------ MATERIAL SUPPLIED ------

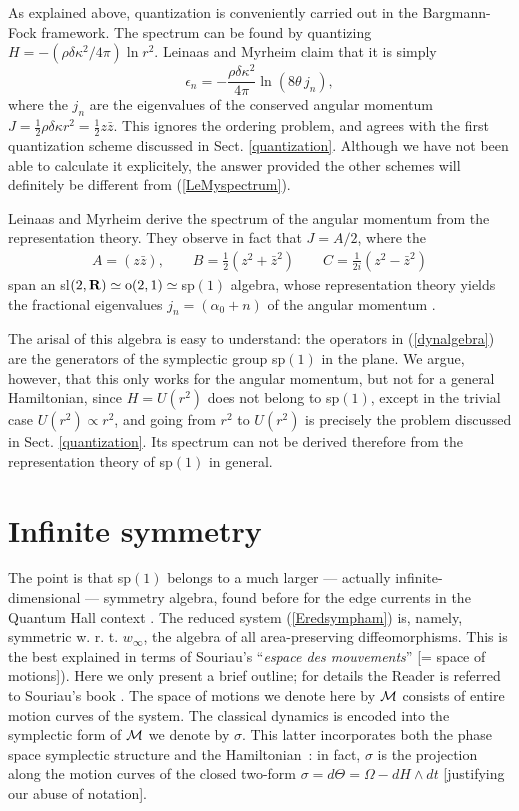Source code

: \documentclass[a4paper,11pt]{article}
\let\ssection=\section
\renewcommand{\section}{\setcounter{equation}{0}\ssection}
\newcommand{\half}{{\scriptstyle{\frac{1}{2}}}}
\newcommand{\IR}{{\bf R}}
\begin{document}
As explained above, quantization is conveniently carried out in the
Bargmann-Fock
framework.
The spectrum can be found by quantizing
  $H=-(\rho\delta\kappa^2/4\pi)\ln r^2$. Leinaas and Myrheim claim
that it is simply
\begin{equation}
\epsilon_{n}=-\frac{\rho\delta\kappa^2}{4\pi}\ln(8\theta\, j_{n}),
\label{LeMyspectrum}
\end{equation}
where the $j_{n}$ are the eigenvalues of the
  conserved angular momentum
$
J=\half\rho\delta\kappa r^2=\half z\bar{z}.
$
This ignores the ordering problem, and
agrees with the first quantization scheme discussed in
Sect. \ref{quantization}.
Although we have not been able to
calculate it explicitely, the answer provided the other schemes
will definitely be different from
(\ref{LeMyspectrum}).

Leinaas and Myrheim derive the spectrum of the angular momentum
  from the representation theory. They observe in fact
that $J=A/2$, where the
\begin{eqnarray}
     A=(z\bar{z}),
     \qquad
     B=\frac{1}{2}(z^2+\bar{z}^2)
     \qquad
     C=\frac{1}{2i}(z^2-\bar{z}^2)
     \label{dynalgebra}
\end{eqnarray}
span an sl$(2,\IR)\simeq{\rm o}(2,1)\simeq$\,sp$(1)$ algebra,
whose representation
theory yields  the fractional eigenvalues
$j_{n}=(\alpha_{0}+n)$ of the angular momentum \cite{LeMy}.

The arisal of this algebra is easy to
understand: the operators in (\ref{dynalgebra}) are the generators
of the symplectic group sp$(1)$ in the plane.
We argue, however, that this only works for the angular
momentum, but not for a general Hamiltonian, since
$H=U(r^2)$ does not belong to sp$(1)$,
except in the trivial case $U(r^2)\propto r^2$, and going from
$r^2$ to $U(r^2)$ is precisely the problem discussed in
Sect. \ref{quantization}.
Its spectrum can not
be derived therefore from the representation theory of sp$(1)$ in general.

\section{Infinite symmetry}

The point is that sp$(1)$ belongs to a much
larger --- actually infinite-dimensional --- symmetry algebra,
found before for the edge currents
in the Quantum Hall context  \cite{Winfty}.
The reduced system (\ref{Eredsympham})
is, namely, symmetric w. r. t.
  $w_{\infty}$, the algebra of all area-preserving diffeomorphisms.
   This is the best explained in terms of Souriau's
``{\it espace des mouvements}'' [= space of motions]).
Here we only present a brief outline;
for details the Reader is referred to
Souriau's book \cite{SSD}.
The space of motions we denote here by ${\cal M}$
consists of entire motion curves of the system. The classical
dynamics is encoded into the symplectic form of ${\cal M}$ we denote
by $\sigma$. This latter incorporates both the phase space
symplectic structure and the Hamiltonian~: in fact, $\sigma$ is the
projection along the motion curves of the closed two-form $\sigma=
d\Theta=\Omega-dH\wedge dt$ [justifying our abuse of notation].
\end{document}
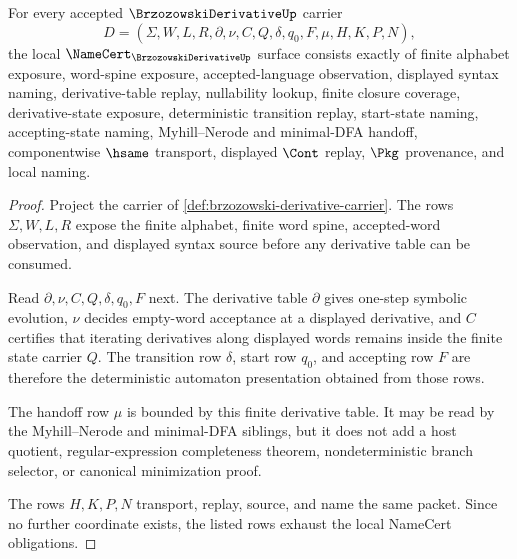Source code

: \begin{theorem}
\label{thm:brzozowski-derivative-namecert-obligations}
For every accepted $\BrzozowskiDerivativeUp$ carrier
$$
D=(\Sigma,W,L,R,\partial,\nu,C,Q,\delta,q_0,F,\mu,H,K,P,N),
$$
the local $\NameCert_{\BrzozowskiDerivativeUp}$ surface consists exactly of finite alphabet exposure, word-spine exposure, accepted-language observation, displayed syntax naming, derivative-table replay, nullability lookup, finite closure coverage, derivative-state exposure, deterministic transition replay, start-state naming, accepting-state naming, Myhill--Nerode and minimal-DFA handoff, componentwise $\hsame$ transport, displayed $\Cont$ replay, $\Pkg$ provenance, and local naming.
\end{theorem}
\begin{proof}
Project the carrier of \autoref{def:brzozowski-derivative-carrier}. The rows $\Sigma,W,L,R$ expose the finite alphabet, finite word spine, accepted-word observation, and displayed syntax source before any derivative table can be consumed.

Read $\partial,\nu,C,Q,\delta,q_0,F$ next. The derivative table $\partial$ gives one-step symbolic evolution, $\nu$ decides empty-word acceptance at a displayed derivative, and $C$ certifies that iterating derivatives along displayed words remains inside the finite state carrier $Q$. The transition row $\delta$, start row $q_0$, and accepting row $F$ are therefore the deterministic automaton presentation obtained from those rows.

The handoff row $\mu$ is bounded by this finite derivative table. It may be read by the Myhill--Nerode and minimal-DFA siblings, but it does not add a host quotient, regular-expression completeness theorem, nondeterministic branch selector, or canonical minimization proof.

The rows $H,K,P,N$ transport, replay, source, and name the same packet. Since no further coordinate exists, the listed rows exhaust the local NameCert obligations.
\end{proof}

------

> WORK ORDER: Leave out the images and write out the listing above exactly.

> SOLUTION FOR THIS EXERCISE:
Source code

: \documentclass[a4paper,11pt]{article}
\let\ssection=\section
\renewcommand{\section}{\setcounter{equation}{0}\ssection}
\newcommand{\half}{{\scriptstyle{\frac{1}{2}}}}
\newcommand{\IR}{{\bf R}}
\begin{document}
As explained above, quantization is conveniently carried out in the
Bargmann-Fock
framework.
The spectrum can be found by quantizing
  $H=-(\rho\delta\kappa^2/4\pi)\ln r^2$. Leinaas and Myrheim claim
that it is simply
\begin{equation}
\epsilon_{n}=-\frac{\rho\delta\kappa^2}{4\pi}\ln(8\theta\, j_{n}),
\label{LeMyspectrum}
\end{equation}
where the $j_{n}$ are the eigenvalues of the
  conserved angular momentum
$
J=\half\rho\delta\kappa r^2=\half z\bar{z}.
$
This ignores the ordering problem, and
agrees with the first quantization scheme discussed in
Sect. \ref{quantization}.
Although we have not been able to
calculate it explicitely, the answer provided the other schemes
will definitely be different from
(\ref{LeMyspectrum}).

Leinaas and Myrheim derive the spectrum of the angular momentum
  from the representation theory. They observe in fact
that $J=A/2$, where the
\begin{eqnarray}
     A=(z\bar{z}),
     \qquad
     B=\frac{1}{2}(z^2+\bar{z}^2)
     \qquad
     C=\frac{1}{2i}(z^2-\bar{z}^2)
     \label{dynalgebra}
\end{eqnarray}
span an sl$(2,\IR)\simeq{\rm o}(2,1)\simeq$\,sp$(1)$ algebra,
whose representation
theory yields  the fractional eigenvalues
$j_{n}=(\alpha_{0}+n)$ of the angular momentum \cite{LeMy}.

The arisal of this algebra is easy to
understand: the operators in (\ref{dynalgebra}) are the generators
of the symplectic group sp$(1)$ in the plane.
We argue, however, that this only works for the angular
momentum, but not for a general Hamiltonian, since
$H=U(r^2)$ does not belong to sp$(1)$,
except in the trivial case $U(r^2)\propto r^2$, and going from
$r^2$ to $U(r^2)$ is precisely the problem discussed in
Sect. \ref{quantization}.
Its spectrum can not
be derived therefore from the representation theory of sp$(1)$ in general.

\section{Infinite symmetry}

The point is that sp$(1)$ belongs to a much
larger --- actually infinite-dimensional --- symmetry algebra,
found before for the edge currents
in the Quantum Hall context  \cite{Winfty}.
The reduced system (\ref{Eredsympham})
is, namely, symmetric w. r. t.
  $w_{\infty}$, the algebra of all area-preserving diffeomorphisms.
   This is the best explained in terms of Souriau's
``{\it espace des mouvements}'' [= space of motions]).
Here we only present a brief outline;
for details the Reader is referred to
Souriau's book \cite{SSD}.
The space of motions we denote here by ${\cal M}$
consists of entire motion curves of the system. The classical
dynamics is encoded into the symplectic form of ${\cal M}$ we denote
by $\sigma$. This latter incorporates both the phase space
symplectic structure and the Hamiltonian~: in fact, $\sigma$ is the
projection along the motion curves of the closed two-form $\sigma=
d\Theta=\Omega-dH\wedge dt$ [justifying our abuse of notation].
\end{document}
Source code

: \begin{theorem}
\label{thm:brzozowski-derivative-namecert-obligations}
For every accepted $\BrzozowskiDerivativeUp$ carrier
$$
D=(\Sigma,W,L,R,\partial,\nu,C,Q,\delta,q_0,F,\mu,H,K,P,N),
$$
the local $\NameCert_{\BrzozowskiDerivativeUp}$ surface consists exactly of finite alphabet exposure, word-spine exposure, accepted-language observation, displayed syntax naming, derivative-table replay, nullability lookup, finite closure coverage, derivative-state exposure, deterministic transition replay, start-state naming, accepting-state naming, Myhill--Nerode and minimal-DFA handoff, componentwise $\hsame$ transport, displayed $\Cont$ replay, $\Pkg$ provenance, and local naming.
\end{theorem}
\begin{proof}
Project the carrier of \autoref{def:brzozowski-derivative-carrier}. The rows $\Sigma,W,L,R$ expose the finite alphabet, finite word spine, accepted-word observation, and displayed syntax source before any derivative table can be consumed.

Read $\partial,\nu,C,Q,\delta,q_0,F$ next. The derivative table $\partial$ gives one-step symbolic evolution, $\nu$ decides empty-word acceptance at a displayed derivative, and $C$ certifies that iterating derivatives along displayed words remains inside the finite state carrier $Q$. The transition row $\delta$, start row $q_0$, and accepting row $F$ are therefore the deterministic automaton presentation obtained from those rows.

The handoff row $\mu$ is bounded by this finite derivative table. It may be read by the Myhill--Nerode and minimal-DFA siblings, but it does not add a host quotient, regular-expression completeness theorem, nondeterministic branch selector, or canonical minimization proof.

The rows $H,K,P,N$ transport, replay, source, and name the same packet. Since no further coordinate exists, the listed rows exhaust the local NameCert obligations.
\end{proof}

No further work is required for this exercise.